Here’s an easy recipe that doesn’t require too many ingredients and yields a pretty large amount of food. It’s a solid choice if you are hosting a dinner party or contributing to a potluck party. Because the risotto takes time to prepare, alot plenty of time for this dish.

Salmon Risotto Recipe
1.5 lbs of fresh Salmon cut into 1 inch strips
1.5-2 cups of risotto aborio rice
4 cups of chicken broth
6 cups of cleaned young spinach leaves
1 cup of frozen peas
1 medium sized yellow onion diced
1-2 teaspoons of lemon zest
2 tblspoons of butter
olive oil
salt, pepper

Prepare your chicken broth in a small saucepan and heat till boils, then bring down to a simmer and leave it on the range. Meanwhile, clean salmon strips under cold water, pat dry and season with salt and pepper. Pour a bit of olive oil into a pan and quickly fry the salmon for about 3 mins (it won’t be entirely cooked). Remove salmon and set aside.

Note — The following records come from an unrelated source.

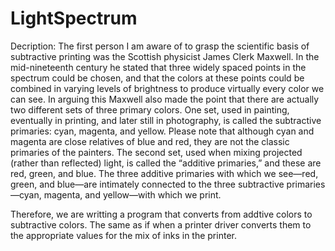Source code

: # LightSpectrum
Decription: The first person I am aware of to grasp the scientific basis of 
subtractive printing was the Scottish physicist James Clerk Maxwell. In the 
mid-nineteenth century he stated that three widely spaced points in the spectrum 
could be chosen, and that the colors at these points could be combined in 
varying levels of brightness to produce virtually every color we can see. 
In arguing this Maxwell also made the point that there are actually two 
different sets of three primary colors. One set, used in painting, eventually 
in printing, and later still in photography, is called the subtractive 
primaries: cyan, magenta, and yellow. Please note that although cyan and 
magenta are close relatives of blue and red, they are not the classic primaries 
of the painters. The second set, used when mixing projected 
(rather than reflected) light, is called the “additive primaries,” and these are 
red, green, and blue. The three additive primaries with which we see—red, green, 
and blue—are intimately connected to the three subtractive primaries—cyan, 
magenta, and yellow—with which we print.
 
 Therefore, we are writting a program that converts from addtive colors to 
subtractive colors. The same as if when a printer driver converts them to the 
appropriate values for the mix of inks in the printer.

Add the butter to the pan and the diced onions. Cook onions on medium heat till translucent. Add the aborio risotto rice. Stir for 3-4 mins till rice absorbs the oil and butter and appears slightly translucent. Add 1/2 cup of the chicken broth and stir into the rice. Allow it to completely soak up the broth while stirring and then repeat with another 1/2 cup of broth. The trick is to wait till the broth is absorbed before adding more. If you add too much and rush it, the rice will become a sticky mush (not good). Pull up a stool, crack open a beer and take your time as you cook the risotto. It’ll take a good 20-30 mins in front of the stove. Upon the last addition of the broth, add the spinach, lemon zest and peas. At the very end add the salmon. Season with salt and pepper and serve immediately. Enjoy!